It would create security benefits for the cloud vault similar to what is achieved in 1Password with the secret key, but it is transparent to the user (i.e., there is no requirement for the user to store a secret key on each device). It will be applied automatically to all cloud vaults upon access. I’ll defer further commentary on this new feature until the revised whitepaper has been released.
P.S. @222 They are re-encrypting both the master password hash and the protected key. This shuts down the ability to by-pass server-side KDF iterations, that everybody was panicking about in January.
I wonder if this debate becomes moot when Bitwarden introduces passwordless sign this year. @bw-admin Do you or any other Bitwarden folks have any information about how it will be implemented and if we will be able to get rid of the master password in place of a WebAuthn passwordless sign on? Or, if we will always need a master password as a fallback? Very curious how this will impact Bitwarden’s security model.
I don’t think that’s possible yet. WebAuthn doesn’t share a secret with the server you could use to encrypt stuff.

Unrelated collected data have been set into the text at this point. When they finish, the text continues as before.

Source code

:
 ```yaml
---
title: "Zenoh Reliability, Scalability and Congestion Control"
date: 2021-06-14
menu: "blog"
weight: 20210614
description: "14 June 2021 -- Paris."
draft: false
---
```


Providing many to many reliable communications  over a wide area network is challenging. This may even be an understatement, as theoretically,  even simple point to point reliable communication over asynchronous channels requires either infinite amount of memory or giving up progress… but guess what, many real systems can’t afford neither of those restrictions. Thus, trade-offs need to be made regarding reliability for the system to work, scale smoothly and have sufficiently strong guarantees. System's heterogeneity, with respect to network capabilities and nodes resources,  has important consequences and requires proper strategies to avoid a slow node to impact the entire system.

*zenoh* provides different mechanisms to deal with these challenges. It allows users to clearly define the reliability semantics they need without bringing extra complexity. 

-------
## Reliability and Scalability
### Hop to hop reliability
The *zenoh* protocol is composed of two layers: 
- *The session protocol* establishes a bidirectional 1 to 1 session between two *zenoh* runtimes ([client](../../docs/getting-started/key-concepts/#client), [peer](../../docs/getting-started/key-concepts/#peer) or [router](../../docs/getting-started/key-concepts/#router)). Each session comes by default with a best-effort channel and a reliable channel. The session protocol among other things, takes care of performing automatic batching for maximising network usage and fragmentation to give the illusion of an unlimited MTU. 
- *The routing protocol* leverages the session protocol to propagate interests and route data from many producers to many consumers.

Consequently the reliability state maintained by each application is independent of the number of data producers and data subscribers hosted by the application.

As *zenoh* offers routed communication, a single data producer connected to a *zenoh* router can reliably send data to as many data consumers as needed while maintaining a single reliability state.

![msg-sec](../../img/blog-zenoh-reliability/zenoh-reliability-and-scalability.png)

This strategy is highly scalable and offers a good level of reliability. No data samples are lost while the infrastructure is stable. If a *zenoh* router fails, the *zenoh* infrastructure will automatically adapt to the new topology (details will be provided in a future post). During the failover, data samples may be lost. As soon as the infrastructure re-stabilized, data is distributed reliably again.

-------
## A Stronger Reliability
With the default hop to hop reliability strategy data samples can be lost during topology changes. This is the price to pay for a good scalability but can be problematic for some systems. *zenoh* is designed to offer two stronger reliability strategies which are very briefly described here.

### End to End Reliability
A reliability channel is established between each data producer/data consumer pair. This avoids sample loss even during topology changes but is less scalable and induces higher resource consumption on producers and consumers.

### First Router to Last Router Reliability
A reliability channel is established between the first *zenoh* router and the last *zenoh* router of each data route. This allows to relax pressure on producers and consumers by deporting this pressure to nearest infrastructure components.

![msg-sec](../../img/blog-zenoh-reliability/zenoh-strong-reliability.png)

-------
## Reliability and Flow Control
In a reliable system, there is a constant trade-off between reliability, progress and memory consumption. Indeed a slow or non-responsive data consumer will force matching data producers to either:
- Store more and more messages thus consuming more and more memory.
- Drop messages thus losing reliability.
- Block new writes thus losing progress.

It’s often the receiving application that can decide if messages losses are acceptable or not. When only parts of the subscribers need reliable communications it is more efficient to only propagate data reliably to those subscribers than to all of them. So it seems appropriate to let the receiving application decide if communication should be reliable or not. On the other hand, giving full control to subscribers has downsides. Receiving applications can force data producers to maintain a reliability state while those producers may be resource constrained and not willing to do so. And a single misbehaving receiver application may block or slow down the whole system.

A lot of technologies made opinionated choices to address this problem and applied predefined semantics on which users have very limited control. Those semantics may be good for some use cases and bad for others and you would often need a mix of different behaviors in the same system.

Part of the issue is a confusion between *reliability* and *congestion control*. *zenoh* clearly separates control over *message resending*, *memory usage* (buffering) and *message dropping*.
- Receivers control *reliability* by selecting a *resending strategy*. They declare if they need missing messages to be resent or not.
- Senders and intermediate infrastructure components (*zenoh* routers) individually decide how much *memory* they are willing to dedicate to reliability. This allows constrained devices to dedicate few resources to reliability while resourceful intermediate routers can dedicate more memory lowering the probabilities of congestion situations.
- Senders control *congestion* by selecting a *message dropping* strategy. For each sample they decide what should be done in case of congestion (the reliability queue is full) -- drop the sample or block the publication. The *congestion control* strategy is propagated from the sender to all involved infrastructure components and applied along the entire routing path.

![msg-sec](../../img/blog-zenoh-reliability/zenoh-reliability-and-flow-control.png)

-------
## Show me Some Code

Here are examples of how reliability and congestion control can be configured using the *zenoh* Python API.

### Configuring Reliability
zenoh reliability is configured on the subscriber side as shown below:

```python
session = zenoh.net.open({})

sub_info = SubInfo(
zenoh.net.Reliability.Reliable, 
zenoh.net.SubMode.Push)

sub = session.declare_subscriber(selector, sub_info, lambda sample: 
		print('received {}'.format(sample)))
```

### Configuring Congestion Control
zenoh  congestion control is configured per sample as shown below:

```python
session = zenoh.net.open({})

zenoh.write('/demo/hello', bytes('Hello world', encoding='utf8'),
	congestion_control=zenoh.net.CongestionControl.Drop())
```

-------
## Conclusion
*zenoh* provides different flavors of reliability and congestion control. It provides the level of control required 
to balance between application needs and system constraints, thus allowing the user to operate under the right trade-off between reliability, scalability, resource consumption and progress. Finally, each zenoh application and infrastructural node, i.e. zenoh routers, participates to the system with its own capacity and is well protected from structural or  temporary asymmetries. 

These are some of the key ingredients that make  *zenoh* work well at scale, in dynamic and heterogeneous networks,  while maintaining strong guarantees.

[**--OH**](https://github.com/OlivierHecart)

Edit: Sorry, I forgot to add that IMO they just find new ways to log in by confirmation from an already registered app. („IP“ wants to log into Web. Do you want to proceed? or something like that.)
I don’t think so. You needn’t be worried, we will still be able to continue and enjoy this thread.
Are you thinking about the “Passwordless Login Options” on the roadmap?
I have always thought this refers to the “Log in with device” option (currently only on the web vault) getting extended to more client types. I think we will still have a master password and an account encryption key derived from this password.
I think the “Passkey Support” is all about building a FIDO2 roaming authenticator into BW so BW can store passkeys from other sites (like it does for passwords at the moment) and not about logging in to BW.
I am referring to the passwordless.dev acquisition and passkey support. I had assumed, perhaps incorrectly, that if Bitwarden is introducing passkeys for other sites, similar to GoogleM$Apple, that they would also do it for BW. Only makes sense to me that they wouldn’t exclude themselves from that new form of protection.
Even if you don’t like to safeguard the safety kit, I do hope you have your BW master password stored somewhere. If not, there’s a good chance that you’ll forget it and lose access to your account at some point.
1Password secret key implementation is actually very convenient especially for Apple users as the secret key gets automatically backed up and synchronized transparently to all your Apple devices (iPhones, iPads, Macs) through iCloud Keychain. So, you don’t need to worry about it after you have set it up for the first time. Same with Android devices. Linux/Windows of course lack similar functionality, so you need to do it manually if you’re a PC user.
This is a bold statement. Server-side encryption and key management are difficult (and pricey) to do right. Even if done by the book, i.e. for example using HSM for cryptographic operations and key storage, as a Bitwarden user you would still need to rely on their opsec implementation. One misconfiguration or vulnerability in a critical component could lead to exposure of all user data. There’s a reason why both Apple and even Google to some extent are moving from server-side encryption towards E2EE.
Believe me, I know everything about iOS and macOS security. Before you doubt stuff read the source you linked carefully.
Hint: Keychain Escrow service
Edit: Sorry, I didn‘t want to be impolite. It just took me a while to find the stuff out myself (I read the whole platform security guide, that‘s 200 sites of highly technical stuff. And it annoys myself that I‘ve done that to myself ;))
I believe I know a thing or two about that topic too. Unless you provide a link to a document that specifically says that apple has access to your encryption keys when using e2ee, this conversation has no relevance to the topic.
Sorry, I thought you meant that as Apple is using HSMs, they have access to the encryption keys but if this is not the case, we are pretty much aligned here.
The HSM. do have the encryption keys, the HSM‘s firmware is not updatable and therefore - in theory - Apple hast lost access to them once they firsg booted up
They always deny it but I think Apple must have the keys. (p130)
I first became suspicious of Apples E2EE when I enroled a new iPhone into my iCloud account with all my other devices switched off.
I thought “how have I got a full copy of my keychain when Apple say they don’t have the keys?”
Video is also pretty good and is clear that they see passkeys as their future. This will take years to phase in, of course, no different than everything else on the internet. But, this is the first time I have seen them start to signal they are moving away from their Secret Key security model, which, of course, is unnecessary in a passkey world, as 2FA will also be unnecessary.